(Source texts of formatted documents)
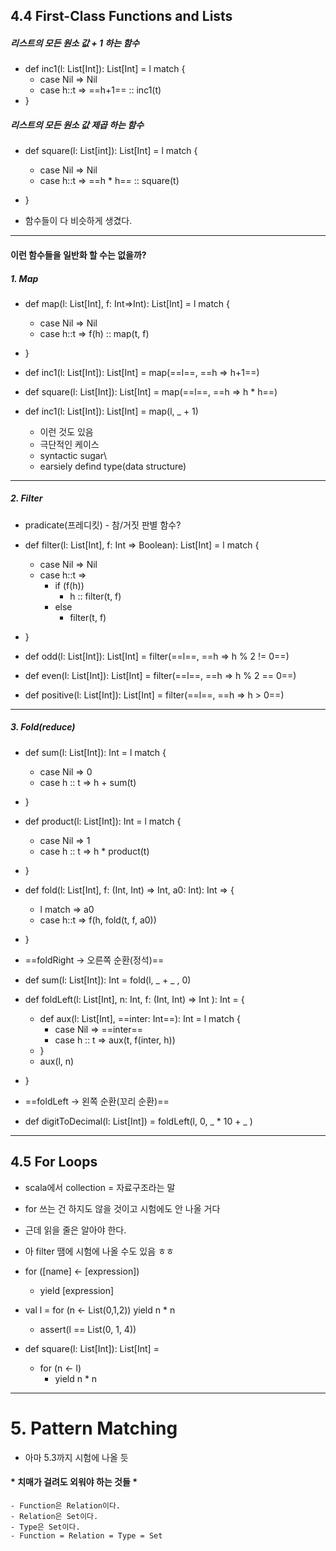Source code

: ## 4.4 First-Class Functions and Lists
##### 리스트의 모든 원소 값 + 1 하는 함수
- def inc1(l: List[Int]): List[Int] = l match {
	- case Nil => Nil
	- case h::t => ==h+1== :: inc1(t)
- }

##### 리스트의 모든 원소 값 제곱 하는 함수
- def square(l: List[int]): List[Int] = l match {
	- case Nil => Nil
	- case h::t => ==h * h== :: square(t)
- } 

- 함수들이 다 비슷하게 생겼다.

---
#### 이런 함수들을 일반화 할 수는 없을까?
##### 1. Map
- def map(l: List[Int], f: Int=>Int): List[Int] = l match {
	- case Nil => Nil
	- case h::t => f(h) :: map(t, f)
- }

- def inc1(l: List[Int]): List[Int] = map(==l==, ==h => h+1==)
- def square(l: List[Int]): List[Int] = map(==l==, ==h => h * h==)

- def inc1(l: List[Int]): List[Int] = map(l, _ + 1)
	- 이런 것도 있음
	- 극단적인 케이스
	- syntactic sugar\
	- earsiely defind type(data structure)

---
##### 2. Filter
- pradicate(프레디킷) - 참/거짓 판별 함수?
- def filter(l: List[Int], f: Int => Boolean): List[Int] = l match {
	- case Nil => Nil
	- case h::t => 
		- if (f(h))
			- h :: filter(t, f)
		- else
			- filter(t, f)
- }

- def odd(l: List[Int]): List[Int] = filter(==l==, ==h => h % 2 != 0==)
- def even(l: List[Int]): List[Int] = filter(==l==, ==h => h % 2 == 0==)

- def positive(l: List[Int]): List[Int] = filter(==l==, ==h => h > 0==)

---
##### 3. Fold(reduce)
- def sum(l: List[Int]): Int = l match { 
	- case Nil => 0 
	- case h :: t => h + sum(t)
- }

- def product(l: List[Int]): Int = l match {
	- case Nil => 1 
	- case h :: t => h * product(t) 
- }

- def fold(l: List[Int], f: (Int, Int) => Int, a0: Int): Int => {
	- l match => a0
	- case h::t => f(h, fold(t, f, a0))
- }
- ==foldRight -> 오른쪽 순환(정석)==

- def sum(l: List[Int]): Int = fold(l, _ + _ , 0)

- def foldLeft(l: List[Int], n: Int, f: (Int, Int) => Int ): Int = { 
	- def aux(l: List[Int], ==inter: Int==): Int = l match { 
		- case Nil => ==inter== 
		- case h :: t => aux(t, f(inter, h))
	- } 
	- aux(l, n)
- }
- ==foldLeft -> 왼쪽 순환(꼬리 순환)==

- def digitToDecimal(l: List[Int]) = foldLeft(l, 0, _ * 10 + _ )

---
## 4.5 For Loops
- scala에서 collection = 자료구조라는 말
- for 쓰는 건 하지도 않을 것이고 시험에도 안 나올 거다
- 근데 읽을 줄은 알아야 한다.
- 아 filter 땜에 시험에 나올 수도 있음 ㅎㅎ

- for ([name] <- [expression]) 
	- yield [expression]

- val l = for (n <- List(0,1,2)) yield n * n 
	- assert(l == List(0, 1, 4))

- def square(l: List[Int]): List[Int] = 
	- for (n <- l) 
		- yield n * n 

---
# 5. Pattern Matching
- 아마 5.3까지 시험에 나올 듯

#### * 치매가 걸려도 외워야 하는 것들 *
	- Function은 Relation이다.
	- Relation은 Set이다.
	- Type은 Set이다.
	- Function = Relation = Type = Set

- **How to complete this task**: Transcribe exactly the lines from the one containing "- yield [expression]" through the end of the records, both included, and nothing else.

- **Reply to the exercise**:
	- yield [expression]

- val l = for (n <- List(0,1,2)) yield n * n 
	- assert(l == List(0, 1, 4))

- def square(l: List[Int]): List[Int] = 
	- for (n <- l) 
		- yield n * n 

---
# 5. Pattern Matching
- 아마 5.3까지 시험에 나올 듯

#### * 치매가 걸려도 외워야 하는 것들 *
	- Function은 Relation이다.
	- Relation은 Set이다.
	- Type은 Set이다.
	- Function = Relation = Type = Set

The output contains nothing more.